Pediatr Cardiol. 1999 Sep-Oct;20(5):355-7. doi: 10.1007/s002469900484.
Hypoplastic left heart syndrome (HLHS) is the most severe form of congenital heart disease (CHD), which until recently was considered to be fatal. However, surgical intervention is now possible using neonatal heart transplantation or three-stage palliative surgery (Norwood's staged operations). In Malta, during the period 1977-1994, there were four cases of classic HLHS, with an additional three cases of HLHS-like cases. The birth prevalence of classical HLHS was 0.04 per 1000 live births, whereas that of combined HLHS-like cases was 0.06 per 1000 live births for the same period. One neonate with HLHS is expected every 3 or 4 years. Despite a high rate of ascertainment of CHD, the birth prevalence of HLHS in Malta was significantly lower than that quoted in historical studies (p < 0.006) and in the European Congenital Anomalies and Twins Registry (p < 0.002). Malta has the expected birth prevalence of CHD, but the spectrum of CHD exhibits a predominance of lesions causing right ventricular outflow obstruction and a deficit of lesions causing left ventricular outflow tract obstruction. CHD is caused by a genetic-environmental interaction. The low rate of HLHS in Malta appears to be a true divergence from the usual observed spectrum of CHD and may be caused by genetic and/or environmental factors.

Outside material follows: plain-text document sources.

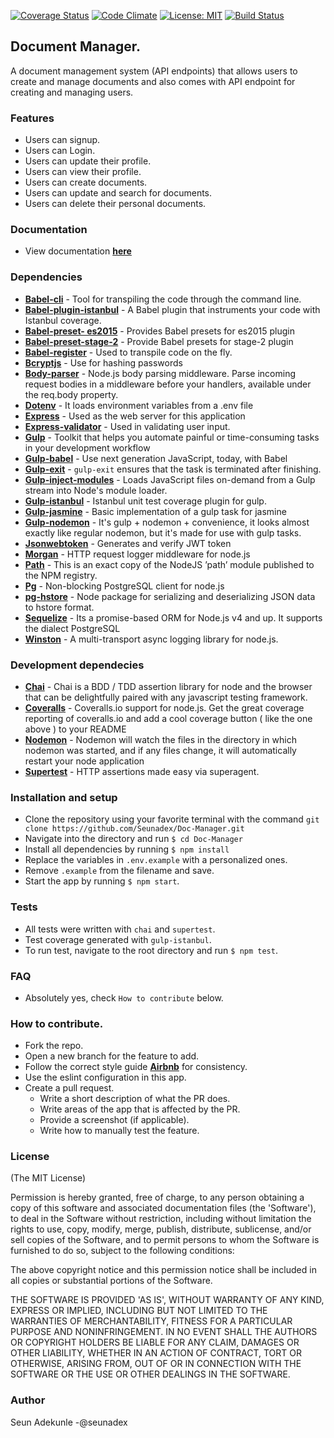 [![Coverage Status](https://coveralls.io/repos/github/Seunadex/Doc-Manager/badge.svg?branch=staging)](https://coveralls.io/github/Seunadex/Doc-Manager?branch=staging)
[![Code Climate](https://codeclimate.com/github/Seunadex/Doc-Manager/badges/gpa.svg)](https://codeclimate.com/github/Seunadex/Doc-Manager)
[![License: MIT](https://img.shields.io/badge/License-MIT-yellow.svg)](https://opensource.org/licenses/MIT)
[![Build Status](https://travis-ci.org/Seunadex/Doc-Manager.svg?branch=staging)](https://travis-ci.org/Seunadex/Doc-Manager)

## Document Manager.
A document management system (API endpoints) that allows users to create and manage documents and also comes with API endpoint for creating and managing users.

### Features
* Users can signup.
* Users can Login.
* Users can update their profile.
* Users can view their profile.
* Users can create documents.
* Users can update and search for documents.
* Users can delete their personal documents.

### Documentation
* View documentation **[here]()**

### Dependencies
* **[Babel-cli](https://www.npmjs.com/package/babel-cli)** - Tool for transpiling the code through the command line.
* **[Babel-plugin-istanbul](https://www.npmjs.com/package/babel-plugin-istanbul)** - A Babel plugin that instruments your code with Istanbul coverage.
* **[Babel-preset- es2015](https://www.npmjs.com/package/babel-preset-es2015)** - Provides Babel presets for es2015 plugin
* **[Babel-preset-stage-2](https://www.npmjs.com/package/babel-preset-stage-2)** - Provide Babel presets for stage-2 plugin
* **[Babel-register](https://www.npmjs.com/package/babel-register)** - Used to transpile code on the fly.
* **[Bcryptjs](https://www.npmjs.com/package/bcryptjs)** - Use for hashing passwords
* **[Body-parser](https://www.npmjs.com/package/body-parser)** - Node.js body parsing middleware. Parse incoming request bodies in a middleware before your handlers, available under the req.body property.
* **[Dotenv](https://www.npmjs.com/package/dotenv)** - It loads environment variables from a .env file
* **[Express](https://www.npmjs.com/package/express)** - Used as the web server for this application
* **[Express-validator](https://www.npmjs.com/package/express-validator)** - Used in validating user input.
* **[Gulp](https://www.npmjs.com/package/gulp)** - Toolkit that helps you automate painful or time-consuming tasks in your development workflow
* **[Gulp-babel](https://www.npmjs.com/package/gulp-babel)** - Use next generation JavaScript, today, with Babel
* **[Gulp-exit](https://www.npmjs.com/package/gulp-exit)** - `gulp-exit` ensures that the task is terminated after finishing.
* **[Gulp-inject-modules](https://www.npmjs.com/package/gulp-inject-modules)** - Loads JavaScript files on-demand from a Gulp stream into Node's module loader.
* **[Gulp-istanbul](https://www.npmjs.com/package/gulp-istanbul)** - Istanbul unit test coverage plugin for gulp.
* **[Gulp-jasmine](https://www.npmjs.com/package/gulp-jasmine)** - Basic implementation of a gulp task for jasmine
* **[Gulp-nodemon](https://www.npmjs.com/package/gulp-nodemon)** - It's gulp + nodemon + convenience, it looks almost exactly like regular nodemon, but it's made for use with gulp tasks.
* **[Jsonwebtoken](https://www.npmjs.com/package/jsonwebtoken)** - Generates and verify JWT token
* **[Morgan](https://www.npmjs.com/package/morgan)** - HTTP request logger middleware for node.js
* **[Path](https://www.npmjs.com/package/path)** - This is an exact copy of the NodeJS ’path’ module published to the NPM registry.
* **[Pg](https://www.npmjs.com/package/pg)** - Non-blocking PostgreSQL client for node.js
* **[pg-hstore](https://www.npmjs.com/package/pg-hstore)** - Node package for serializing and deserializing JSON data to hstore format.
* **[Sequelize](https://www.npmjs.com/package/sequelize)** - Its a promise-based ORM for Node.js v4 and up. It supports the dialect PostgreSQL
* **[Winston](https://www.npmjs.com/package/winston)** - A multi-transport async logging library for node.js.

### Development dependecies
* **[Chai](https://www.npmjs.com/package/chai)** - Chai is a BDD / TDD assertion library for node and the browser that can be delightfully paired with any javascript testing framework.
* **[Coveralls](https://www.npmjs.com/package/coveralls)** - Coveralls.io support for node.js. Get the great coverage reporting of coveralls.io and add a cool coverage button ( like the one above ) to your README
* **[Nodemon](https://www.npmjs.com/package/nodemon)** - Nodemon will watch the files in the directory in which nodemon was started, and if any files change, it will automatically restart your node application
* **[Supertest](https://www.npmjs.com/package/supertest)** - HTTP assertions made easy via superagent.

### Installation and setup
* Clone the repository using your favorite terminal with the command `git clone https://github.com/Seunadex/Doc-Manager.git`
* Navigate into the directory and run `$ cd Doc-Manager`
* Install all dependencies by running `$ npm install`
* Replace the variables in `.env.example` with a personalized ones.
* Remove `.example` from the filename and save.
* Start the app by running `$ npm start`.

### Tests
* All tests were written with `chai` and `supertest`.
* Test coverage generated with `gulp-istanbul`.
* To run test, navigate to the root directory and run `$ npm test`.

### FAQ
* Absolutely yes, check `How to contribute` below.

### How to contribute.
* Fork the repo.
* Open a new branch for the feature to add.
* Follow the correct style guide **[Airbnb](https://github.com/airbnb/javascript)** for consistency.
* Use the eslint configuration in this app.
* Create a pull request.
  * Write a short description of what the PR does.
  * Write areas of the app that is affected by the PR.
  * Provide a screenshot (if applicable).
  * Write how to manually test the feature.

### License

(The MIT License)

Permission is hereby granted, free of charge, to any person obtaining a copy of this software and associated documentation files (the 'Software'), to deal in the Software without restriction, including without limitation the rights to use, copy, modify, merge, publish, distribute, sublicense, and/or sell copies of the Software, and to permit persons to whom the Software is furnished to do so, subject to the following conditions:

The above copyright notice and this permission notice shall be included in all copies or substantial portions of the Software.

THE SOFTWARE IS PROVIDED 'AS IS', WITHOUT WARRANTY OF ANY KIND, EXPRESS OR IMPLIED, INCLUDING BUT NOT LIMITED TO THE WARRANTIES OF MERCHANTABILITY, FITNESS FOR A PARTICULAR PURPOSE AND NONINFRINGEMENT. IN NO EVENT SHALL THE AUTHORS OR COPYRIGHT HOLDERS BE LIABLE FOR ANY CLAIM, DAMAGES OR OTHER LIABILITY, WHETHER IN AN ACTION OF CONTRACT, TORT OR OTHERWISE, ARISING FROM, OUT OF OR IN CONNECTION WITH THE SOFTWARE OR THE USE OR OTHER DEALINGS IN THE SOFTWARE.

### Author

Seun Adekunle -@seunadex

左心发育不全综合征(HLHS)是先天性心脏病(CHD)最严重的形式,直到最近一直被认为是致命的。然而,现在可以通过新生儿心脏移植或三阶段姑息手术(诺伍德分期手术)进行外科干预。在马耳他,1977年至1994年期间,有4例典型HLHS病例,另有3例类似HLHS的病例。典型HLHS的出生患病率为每1000例活产0.04例,而同期合并类似HLHS病例的出生患病率为每1000例活产0.06例。预计每3或4年有1例HLHS新生儿。尽管CHD的确诊率很高,但马耳他HLHS的出生患病率明显低于历史研究(p<0.006)和欧洲先天性异常与双胞胎登记处(p<0.002)引用的数据。马耳他的CHD出生患病率符合预期,但CHD的谱系显示,导致右心室流出道梗阻的病变占主导地位,而导致左心室流出道梗阻的病变较少。CHD是由基因-环境相互作用引起的。马耳他HLHS的低发病率似乎与通常观察到的CHD谱系真正不同,可能是由遗传和/或环境因素导致的。